The Laings sold their business in 2012 and stayed on at the company for a few years after that. Upon retiring several years ago, they reflected on how fortunate they’d been not only in their family and careers, but also in having the support of their own families when they started their journey in college.

“We were fortunate that our parents were able to put us through college,” Russell said. “They paid for our room and board, but we both had jobs during college as well.

“We had been raised that way, with a good work ethic we learned from our parents and grandparents.”

Russell was the first in his family to complete a four-year degree at a major university, and Allison’s parents had not gone to college themselves.

“We know the value of an education and what it does for generations,” Russell said.

It’s why they decided to endow the Laing Family Scholarship, a need-based scholarship to be awarded to undergraduate students in the Poole College of Management. The Laings said they recognized that many students pay for their own college educations. They hope to make an impact on the lives of those students who need extra financial support to attend college.

The couple chose to support Poole College, where Russell had received his undergraduate degree in business and economics when it was then the College of Management. At the same time, they  made an identical gift to UNC-Chapel Hill’s Kenan-Flagler Business School in support of students at Allison’s alma mater.

Both of our families have been very giving of their time and their finances. We wanted to be able to offer that to those whose families can’t.

“Both of our families have been very giving of their time and their finances,” Allison said. “We wanted to be able to offer that to those whose families can’t.”

It’s also about affording students all of the opportunities that come with attending college – both in the classroom and outside of the classroom, she said. College provides a time to learn important personal and interpersonal skills as students navigate living on their own, adjusting to roommates and coming to terms with their own goals and values. It’s also about building relationships for the future, Russell said.

“We still have really good relationships with high school friends and college friends,” he said. “College has a lifelong impact, not just from a work perspective but also a life perspective.”
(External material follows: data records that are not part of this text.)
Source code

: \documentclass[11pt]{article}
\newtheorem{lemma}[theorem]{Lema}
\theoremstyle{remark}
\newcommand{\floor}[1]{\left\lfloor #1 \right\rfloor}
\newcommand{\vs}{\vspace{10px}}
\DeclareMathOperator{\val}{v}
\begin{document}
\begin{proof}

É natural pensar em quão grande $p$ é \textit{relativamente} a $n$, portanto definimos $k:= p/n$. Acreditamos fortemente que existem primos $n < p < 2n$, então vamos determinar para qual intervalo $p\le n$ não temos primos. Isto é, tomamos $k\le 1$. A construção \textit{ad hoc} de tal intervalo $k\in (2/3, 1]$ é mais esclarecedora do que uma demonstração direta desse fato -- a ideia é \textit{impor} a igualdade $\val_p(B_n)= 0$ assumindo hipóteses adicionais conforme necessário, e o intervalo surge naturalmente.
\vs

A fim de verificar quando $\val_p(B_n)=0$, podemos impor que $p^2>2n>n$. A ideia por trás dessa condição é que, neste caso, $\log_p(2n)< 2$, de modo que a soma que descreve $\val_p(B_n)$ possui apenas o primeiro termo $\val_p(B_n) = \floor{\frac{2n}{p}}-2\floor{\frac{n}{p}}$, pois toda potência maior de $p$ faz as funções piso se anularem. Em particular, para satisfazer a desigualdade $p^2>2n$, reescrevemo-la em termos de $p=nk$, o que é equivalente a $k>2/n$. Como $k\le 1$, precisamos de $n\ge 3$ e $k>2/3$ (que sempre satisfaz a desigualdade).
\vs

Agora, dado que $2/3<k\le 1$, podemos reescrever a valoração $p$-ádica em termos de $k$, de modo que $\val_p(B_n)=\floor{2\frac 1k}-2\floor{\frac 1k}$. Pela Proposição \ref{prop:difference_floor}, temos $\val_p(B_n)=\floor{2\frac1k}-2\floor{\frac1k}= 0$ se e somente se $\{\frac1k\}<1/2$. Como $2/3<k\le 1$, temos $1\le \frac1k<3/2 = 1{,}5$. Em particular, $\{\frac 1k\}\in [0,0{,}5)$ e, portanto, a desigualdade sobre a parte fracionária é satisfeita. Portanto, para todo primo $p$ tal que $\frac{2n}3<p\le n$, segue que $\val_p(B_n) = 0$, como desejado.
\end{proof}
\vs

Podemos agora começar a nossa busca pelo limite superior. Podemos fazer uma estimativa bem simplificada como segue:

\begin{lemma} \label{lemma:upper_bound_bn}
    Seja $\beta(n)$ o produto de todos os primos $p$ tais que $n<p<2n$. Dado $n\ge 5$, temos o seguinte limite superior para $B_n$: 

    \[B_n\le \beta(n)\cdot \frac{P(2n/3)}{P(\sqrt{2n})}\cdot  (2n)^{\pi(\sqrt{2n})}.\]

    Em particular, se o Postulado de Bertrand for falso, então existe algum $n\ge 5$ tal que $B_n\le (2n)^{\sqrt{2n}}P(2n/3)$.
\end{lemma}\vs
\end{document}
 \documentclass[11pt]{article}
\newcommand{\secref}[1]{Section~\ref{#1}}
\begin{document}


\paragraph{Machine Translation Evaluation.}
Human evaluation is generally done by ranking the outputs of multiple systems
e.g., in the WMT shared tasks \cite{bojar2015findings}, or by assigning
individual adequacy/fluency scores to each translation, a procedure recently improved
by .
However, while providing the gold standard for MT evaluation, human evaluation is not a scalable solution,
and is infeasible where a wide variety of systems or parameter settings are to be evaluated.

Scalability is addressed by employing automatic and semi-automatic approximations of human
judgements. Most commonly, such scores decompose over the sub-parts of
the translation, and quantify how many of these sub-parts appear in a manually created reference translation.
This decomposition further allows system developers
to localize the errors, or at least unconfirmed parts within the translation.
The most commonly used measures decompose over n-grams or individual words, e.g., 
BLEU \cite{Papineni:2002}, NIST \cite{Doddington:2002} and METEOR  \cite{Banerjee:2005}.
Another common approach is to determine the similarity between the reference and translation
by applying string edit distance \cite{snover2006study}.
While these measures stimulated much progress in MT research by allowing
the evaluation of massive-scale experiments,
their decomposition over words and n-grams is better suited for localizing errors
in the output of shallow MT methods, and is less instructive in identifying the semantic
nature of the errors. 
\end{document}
The two know from Brooke’s experience, as well as having the opportunity to recruit and hire students from NC State and Poole College over the years, that students today have great focus and direction. The Laings say they’re excited to support that.

“The kids coming out of there are just amazing,” Russell said. “We’ve seen the end-product that State is producing.”

The Laing’s gift to the two universities speaks to their already giving nature, instilled in them by their own families. Allison is also an advocate and supporter of the nonprofit, Dress for Success, while Russell is a volunteer and current board chairman of Veterans Life Center of North Carolina. Giving back is something they encourage others to think about as well.

I would say look at your blessings in life, whatever they might be, and see how you can use those blessings to impact other people.

“I would say look at your blessings in life, whatever they might be, and see how you can use those blessings to impact other people,” Allison said. “It doesn’t have to be in a large dollar sign way – there are other ways to help.”

In giving back to Poole, Russell said he knows the type of impact the college and NC State will have on those students, driving them on to serve their communities in the future.

“To be able to support young people with the opportunity to learn and grow; to take that next step in their careers and their lives,” he said. “They’ll go on to do good things as well, so it just perpetuates itself.”